** RECORD EXCERPTS **
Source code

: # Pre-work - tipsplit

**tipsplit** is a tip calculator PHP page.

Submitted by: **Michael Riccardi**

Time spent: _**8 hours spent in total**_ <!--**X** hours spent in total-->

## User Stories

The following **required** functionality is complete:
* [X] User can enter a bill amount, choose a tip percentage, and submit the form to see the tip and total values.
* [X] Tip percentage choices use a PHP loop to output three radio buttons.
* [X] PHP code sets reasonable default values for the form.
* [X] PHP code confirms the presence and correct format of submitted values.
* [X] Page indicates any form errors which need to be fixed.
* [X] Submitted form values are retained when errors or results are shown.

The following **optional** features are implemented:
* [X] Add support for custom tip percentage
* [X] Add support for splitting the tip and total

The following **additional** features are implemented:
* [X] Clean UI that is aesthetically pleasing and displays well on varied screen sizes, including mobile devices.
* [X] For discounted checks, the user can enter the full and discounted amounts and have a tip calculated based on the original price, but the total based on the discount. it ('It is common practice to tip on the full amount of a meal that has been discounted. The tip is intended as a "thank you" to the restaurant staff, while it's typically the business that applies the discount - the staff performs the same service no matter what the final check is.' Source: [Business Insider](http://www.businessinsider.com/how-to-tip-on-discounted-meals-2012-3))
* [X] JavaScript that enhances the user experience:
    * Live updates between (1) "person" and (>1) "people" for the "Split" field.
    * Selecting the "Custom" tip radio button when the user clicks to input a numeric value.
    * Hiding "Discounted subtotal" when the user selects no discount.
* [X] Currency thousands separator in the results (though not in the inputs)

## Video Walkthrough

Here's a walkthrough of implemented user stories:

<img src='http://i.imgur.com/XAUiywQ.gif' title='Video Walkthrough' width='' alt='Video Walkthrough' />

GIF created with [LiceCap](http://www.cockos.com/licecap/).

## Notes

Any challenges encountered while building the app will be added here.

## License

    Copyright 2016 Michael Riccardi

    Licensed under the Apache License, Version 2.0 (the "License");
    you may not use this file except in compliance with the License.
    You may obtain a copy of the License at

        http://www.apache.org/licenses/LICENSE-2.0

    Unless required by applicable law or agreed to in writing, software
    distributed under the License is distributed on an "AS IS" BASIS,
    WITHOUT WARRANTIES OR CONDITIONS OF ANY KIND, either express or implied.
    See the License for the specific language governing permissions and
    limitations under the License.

** YOUR ASSIGNMENT **
Scan the records above for the lines holding "including mobile devices." and "Here's a walkthrough". Transcribe those two and every line between them word for word, and no others.

** ANSWER TO THE EXERCISE **
* [X] Clean UI that is aesthetically pleasing and displays well on varied screen sizes, including mobile devices.
* [X] For discounted checks, the user can enter the full and discounted amounts and have a tip calculated based on the original price, but the total based on the discount. it ('It is common practice to tip on the full amount of a meal that has been discounted. The tip is intended as a "thank you" to the restaurant staff, while it's typically the business that applies the discount - the staff performs the same service no matter what the final check is.' Source: [Business Insider](http://www.businessinsider.com/how-to-tip-on-discounted-meals-2012-3))
* [X] JavaScript that enhances the user experience:
    * Live updates between (1) "person" and (>1) "people" for the "Split" field.
    * Selecting the "Custom" tip radio button when the user clicks to input a numeric value.
    * Hiding "Discounted subtotal" when the user selects no discount.
* [X] Currency thousands separator in the results (though not in the inputs)

## Video Walkthrough

Here's a walkthrough of implemented user stories:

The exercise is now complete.